= Deafness in Austria =

Austrian Sign Language (ÖGS) is an independent language of Austria used by about 8,000 to 10,000 Austrians across the country. Like any sign language, ÖGS is predominantly used by deaf and hard-of-hearing people. In Austria, these people are typically identified as deaf during the newborn health screening, through which 90% of all infants in the country receive a hearing test. The availability of this test allows 35% of possibly deaf newborns to receive a diagnosis before 3 months, and 69% of them to receive intervention before 6 months. It also provides insight on the rate of congenital hearing impairment; in Austria, this rate is 1.11 to every 1,000 newborns.

A common intervention practice for these children is Family Centred Early Intervention, or FCEI. This practice was officially started in Austria in 2012, and has since expanded globally while remaining a popular practice within the country. Additionally, Austria has been a part of the UN CRPD since 2008 and participates in the optional protocol, giving applicable individuals the ability to directly communicate with the UN Disability Rights Committee in Geneva. The Ombudsman's Office is the assigned advisory party of institutions and programs for disabled peoples of Austria.

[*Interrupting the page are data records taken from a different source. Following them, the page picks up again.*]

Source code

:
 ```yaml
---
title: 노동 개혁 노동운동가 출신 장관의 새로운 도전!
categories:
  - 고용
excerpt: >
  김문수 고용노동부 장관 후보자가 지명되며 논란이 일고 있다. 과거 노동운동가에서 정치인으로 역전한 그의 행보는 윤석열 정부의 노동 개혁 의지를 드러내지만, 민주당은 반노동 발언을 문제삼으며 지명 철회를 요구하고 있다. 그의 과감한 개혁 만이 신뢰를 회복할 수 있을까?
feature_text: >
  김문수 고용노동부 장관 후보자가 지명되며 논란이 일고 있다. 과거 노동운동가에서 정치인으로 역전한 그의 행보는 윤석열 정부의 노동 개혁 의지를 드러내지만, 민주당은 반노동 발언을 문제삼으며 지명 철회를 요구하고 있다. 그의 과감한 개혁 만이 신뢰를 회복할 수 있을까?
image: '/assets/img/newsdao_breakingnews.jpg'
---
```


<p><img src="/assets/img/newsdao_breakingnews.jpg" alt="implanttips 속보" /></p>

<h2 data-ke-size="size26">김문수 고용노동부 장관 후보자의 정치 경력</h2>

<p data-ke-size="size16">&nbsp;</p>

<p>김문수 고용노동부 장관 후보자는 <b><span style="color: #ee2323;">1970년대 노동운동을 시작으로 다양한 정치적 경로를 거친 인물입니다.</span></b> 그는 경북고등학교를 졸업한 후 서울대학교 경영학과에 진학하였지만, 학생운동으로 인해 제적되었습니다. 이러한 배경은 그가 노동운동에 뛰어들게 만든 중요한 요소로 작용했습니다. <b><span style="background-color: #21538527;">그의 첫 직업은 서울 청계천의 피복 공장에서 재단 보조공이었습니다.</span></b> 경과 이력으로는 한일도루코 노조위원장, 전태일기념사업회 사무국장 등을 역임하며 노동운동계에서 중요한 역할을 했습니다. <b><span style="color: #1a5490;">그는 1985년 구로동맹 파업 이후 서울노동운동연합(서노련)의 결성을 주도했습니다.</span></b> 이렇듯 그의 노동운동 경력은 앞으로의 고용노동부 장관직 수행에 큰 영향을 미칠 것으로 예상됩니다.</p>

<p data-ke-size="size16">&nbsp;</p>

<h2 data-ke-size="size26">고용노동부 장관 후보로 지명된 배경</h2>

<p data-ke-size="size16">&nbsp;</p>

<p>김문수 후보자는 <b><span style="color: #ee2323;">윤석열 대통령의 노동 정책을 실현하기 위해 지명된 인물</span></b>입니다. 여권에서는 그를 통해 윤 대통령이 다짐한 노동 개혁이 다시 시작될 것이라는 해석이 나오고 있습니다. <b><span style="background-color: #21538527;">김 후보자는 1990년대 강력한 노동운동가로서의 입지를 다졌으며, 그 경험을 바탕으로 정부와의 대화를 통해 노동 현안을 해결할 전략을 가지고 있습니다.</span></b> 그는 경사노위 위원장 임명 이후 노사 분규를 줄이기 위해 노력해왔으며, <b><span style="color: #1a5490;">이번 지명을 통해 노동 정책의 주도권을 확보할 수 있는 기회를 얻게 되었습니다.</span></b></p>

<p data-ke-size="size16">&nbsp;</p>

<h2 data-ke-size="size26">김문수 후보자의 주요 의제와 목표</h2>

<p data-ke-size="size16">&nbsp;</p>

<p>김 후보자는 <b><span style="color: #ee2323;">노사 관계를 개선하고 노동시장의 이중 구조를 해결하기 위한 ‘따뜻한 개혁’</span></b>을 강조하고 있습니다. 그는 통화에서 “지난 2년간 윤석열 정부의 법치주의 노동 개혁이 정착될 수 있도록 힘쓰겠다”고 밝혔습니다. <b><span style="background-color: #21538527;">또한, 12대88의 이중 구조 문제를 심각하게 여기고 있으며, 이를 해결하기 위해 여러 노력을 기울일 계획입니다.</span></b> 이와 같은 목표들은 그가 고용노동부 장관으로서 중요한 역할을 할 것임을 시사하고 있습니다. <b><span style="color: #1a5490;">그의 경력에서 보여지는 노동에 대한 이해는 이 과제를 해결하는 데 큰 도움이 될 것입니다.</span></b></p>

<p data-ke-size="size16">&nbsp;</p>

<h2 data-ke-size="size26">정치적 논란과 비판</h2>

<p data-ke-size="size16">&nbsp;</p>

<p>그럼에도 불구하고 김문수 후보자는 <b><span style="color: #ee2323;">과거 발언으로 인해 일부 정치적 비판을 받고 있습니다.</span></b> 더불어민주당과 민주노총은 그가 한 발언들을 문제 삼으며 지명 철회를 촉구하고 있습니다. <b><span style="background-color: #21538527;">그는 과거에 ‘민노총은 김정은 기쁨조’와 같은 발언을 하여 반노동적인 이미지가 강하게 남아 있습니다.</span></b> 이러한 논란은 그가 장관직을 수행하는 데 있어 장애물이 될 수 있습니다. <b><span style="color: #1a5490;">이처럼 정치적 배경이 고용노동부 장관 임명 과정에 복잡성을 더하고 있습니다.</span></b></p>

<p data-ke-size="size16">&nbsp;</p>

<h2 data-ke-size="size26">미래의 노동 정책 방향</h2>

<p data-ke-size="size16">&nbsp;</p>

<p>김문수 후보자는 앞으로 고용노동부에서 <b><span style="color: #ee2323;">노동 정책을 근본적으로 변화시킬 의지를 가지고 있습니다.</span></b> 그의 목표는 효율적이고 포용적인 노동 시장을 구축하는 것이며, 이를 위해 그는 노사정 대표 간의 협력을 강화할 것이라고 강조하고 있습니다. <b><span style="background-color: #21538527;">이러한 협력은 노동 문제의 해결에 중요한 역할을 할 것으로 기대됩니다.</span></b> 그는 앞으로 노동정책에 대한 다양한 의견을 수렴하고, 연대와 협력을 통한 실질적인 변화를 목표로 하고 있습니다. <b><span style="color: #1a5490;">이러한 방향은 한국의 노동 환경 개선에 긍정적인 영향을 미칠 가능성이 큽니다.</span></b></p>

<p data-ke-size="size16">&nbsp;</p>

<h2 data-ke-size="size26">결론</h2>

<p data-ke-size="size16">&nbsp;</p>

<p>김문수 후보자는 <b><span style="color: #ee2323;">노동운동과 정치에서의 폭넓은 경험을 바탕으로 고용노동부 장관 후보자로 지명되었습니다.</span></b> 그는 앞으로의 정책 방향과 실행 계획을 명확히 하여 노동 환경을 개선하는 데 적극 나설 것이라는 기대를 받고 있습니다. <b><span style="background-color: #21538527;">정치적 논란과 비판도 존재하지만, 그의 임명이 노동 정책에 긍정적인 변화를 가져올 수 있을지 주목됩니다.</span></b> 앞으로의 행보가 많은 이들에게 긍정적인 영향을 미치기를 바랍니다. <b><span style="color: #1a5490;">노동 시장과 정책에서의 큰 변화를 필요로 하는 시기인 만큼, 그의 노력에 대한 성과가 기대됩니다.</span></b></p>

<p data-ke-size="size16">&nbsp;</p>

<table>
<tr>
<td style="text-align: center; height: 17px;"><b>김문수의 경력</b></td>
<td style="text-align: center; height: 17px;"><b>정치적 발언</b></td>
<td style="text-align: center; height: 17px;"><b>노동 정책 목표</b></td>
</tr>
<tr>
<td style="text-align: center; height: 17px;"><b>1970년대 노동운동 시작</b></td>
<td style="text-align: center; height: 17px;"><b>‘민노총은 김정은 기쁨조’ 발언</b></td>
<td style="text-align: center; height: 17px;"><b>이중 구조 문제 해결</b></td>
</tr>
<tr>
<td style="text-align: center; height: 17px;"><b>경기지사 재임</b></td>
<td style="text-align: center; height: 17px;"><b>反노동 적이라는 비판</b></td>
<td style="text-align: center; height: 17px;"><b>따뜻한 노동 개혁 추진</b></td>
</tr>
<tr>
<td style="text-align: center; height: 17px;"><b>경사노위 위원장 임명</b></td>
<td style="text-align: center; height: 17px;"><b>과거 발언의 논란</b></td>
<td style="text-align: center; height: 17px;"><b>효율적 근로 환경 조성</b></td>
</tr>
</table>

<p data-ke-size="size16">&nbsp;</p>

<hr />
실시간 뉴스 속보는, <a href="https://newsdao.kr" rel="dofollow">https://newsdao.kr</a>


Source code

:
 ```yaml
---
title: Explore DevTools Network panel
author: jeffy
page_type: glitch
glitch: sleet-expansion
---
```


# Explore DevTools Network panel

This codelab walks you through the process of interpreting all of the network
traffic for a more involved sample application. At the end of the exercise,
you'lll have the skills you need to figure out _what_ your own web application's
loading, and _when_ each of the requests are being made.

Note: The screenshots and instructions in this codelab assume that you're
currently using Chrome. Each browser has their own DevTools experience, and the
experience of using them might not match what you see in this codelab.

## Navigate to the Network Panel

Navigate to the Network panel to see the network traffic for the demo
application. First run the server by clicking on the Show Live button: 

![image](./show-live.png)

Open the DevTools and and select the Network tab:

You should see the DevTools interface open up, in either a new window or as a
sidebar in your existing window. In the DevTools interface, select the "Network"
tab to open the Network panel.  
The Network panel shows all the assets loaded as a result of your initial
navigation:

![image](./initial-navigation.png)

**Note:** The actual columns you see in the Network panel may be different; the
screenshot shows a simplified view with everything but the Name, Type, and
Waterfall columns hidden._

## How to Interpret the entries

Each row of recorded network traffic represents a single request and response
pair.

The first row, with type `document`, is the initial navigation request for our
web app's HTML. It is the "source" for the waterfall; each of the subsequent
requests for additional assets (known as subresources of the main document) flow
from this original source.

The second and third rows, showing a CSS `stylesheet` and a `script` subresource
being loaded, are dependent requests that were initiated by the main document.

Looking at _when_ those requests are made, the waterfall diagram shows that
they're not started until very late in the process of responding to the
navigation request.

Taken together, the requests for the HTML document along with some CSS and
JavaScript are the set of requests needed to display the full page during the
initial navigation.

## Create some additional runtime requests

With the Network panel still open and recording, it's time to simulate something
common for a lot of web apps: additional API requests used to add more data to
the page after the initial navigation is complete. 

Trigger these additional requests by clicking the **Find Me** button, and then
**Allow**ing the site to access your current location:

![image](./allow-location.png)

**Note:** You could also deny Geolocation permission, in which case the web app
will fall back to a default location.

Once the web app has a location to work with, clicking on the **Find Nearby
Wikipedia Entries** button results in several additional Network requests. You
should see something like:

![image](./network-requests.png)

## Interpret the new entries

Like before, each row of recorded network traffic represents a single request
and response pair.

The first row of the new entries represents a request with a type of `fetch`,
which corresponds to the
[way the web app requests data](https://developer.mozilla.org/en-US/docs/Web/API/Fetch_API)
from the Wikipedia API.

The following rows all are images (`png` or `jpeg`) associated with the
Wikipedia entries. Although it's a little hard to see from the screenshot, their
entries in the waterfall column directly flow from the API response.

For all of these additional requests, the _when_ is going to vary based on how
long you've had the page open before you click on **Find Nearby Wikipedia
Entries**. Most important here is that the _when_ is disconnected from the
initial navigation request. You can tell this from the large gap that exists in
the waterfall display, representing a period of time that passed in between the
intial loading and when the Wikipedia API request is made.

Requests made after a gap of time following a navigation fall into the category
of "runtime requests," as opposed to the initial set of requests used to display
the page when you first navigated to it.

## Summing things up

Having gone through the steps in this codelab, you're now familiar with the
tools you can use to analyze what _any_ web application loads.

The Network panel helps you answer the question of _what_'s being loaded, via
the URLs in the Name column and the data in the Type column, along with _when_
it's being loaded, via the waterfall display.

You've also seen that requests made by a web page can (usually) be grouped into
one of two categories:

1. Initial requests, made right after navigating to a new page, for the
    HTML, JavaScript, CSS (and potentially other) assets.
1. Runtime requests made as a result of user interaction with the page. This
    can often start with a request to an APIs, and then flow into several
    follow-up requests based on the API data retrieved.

== Human and civil rights ==
The UN CRPD has been applicable in Austria through legislation and enforcement since October 26 of 2008. Additionally, Austria has also signed the optional protocol, which allows individuals and groups the ability to send complaints directly to the UN Disability Rights Committee in Geneva. In response to this addition, the Ombudsman's Office has acted as an advisory body by surveilling the available institutions and programs within Austria for disabled peoples.

== Sign languages ==
Article 8 of the official Austrian Constitution of 1920 states that "German is the official language of the Republic without prejudice to the rights provided by Federal law for linguistic minorities." The constitution also classifies Austrian Sign Language (ÖGS) as an independent language, which contains details regulated by individual laws. Austrian Sign Language is also known by the name "Carinthian Sign Language", and is estimated to have originated in the year 1870. As of 2014, the EUD estimated that the language has between 8,000 and 10,000 users across the country and carries substantial variation or dialect across different regions, including Vienna, Carinthia, and Styria. While the language is historically related to Russian Sign Language, it shares the most similarities with French Sign Language through its highly similar fingerspelling system.

== Newborn hearing screening ==
Newborn hearing screenings began in Austria in the early nineties. Nationwide implementation of these screenings was put in place in 1995 after the Austrian ENT Society endorsed them and created guidelines for their practices. According to the guidelines in place, newborns are tested a few days after birth and will go through a second screening prior to being discharged if they do not have a passing result in their first test. Currently, about 90% of Austrian newborns receive the screening. This number has been rising since the implementation of the screening by the Austrian ENT Society because despite the test never being required by law or legislation, the current healthcare standards recommend hearing loss detection to be found between the age of 3 months and for intervention to be allowed before 6 months. In 2003, the national child health care program made infant hearing checks a routine practice in order to qualify the UNHS a quasi-mandatory preventive measure. Because of this status, the Austrian government requires consistent evidence that the program and its efforts improve or, at minimum, preserve the state of healthcare in the country.

A study was performed 10 years after the official implementation of hearing tests in newborn health screenings, and it found that 35% of newborns who failed to pass the hearing test received a medical diagnosis of hearing loss before 3 months of age and 69% of those who failed were introduced to a method of early intervention in their first 6 months. Alternatively, of newborns who did not receive a hearing test, 4% received access to early intervention before the age of 6 months. Beyond this study throughout the country's entirety, the average rate of congenital hearing impairment is 1.11 newborns for every 1,000 babies born.

== Early intervention ==
The FCEI (Family Centred Early Intervention) is a method of early intervention that focuses the importance of family in the well-being of the child. The practices in FCEI are typically contrasted against other forms of intervention that revolve around the child themself, medical orientation, or clinical orientations. The FCEI was a practice started in Austria by doctors Daniel Holzinger and Johannes Fellinge, who aimed to bring together both hearing and deaf parents and professionals in an effort to develop family-centered practices and research.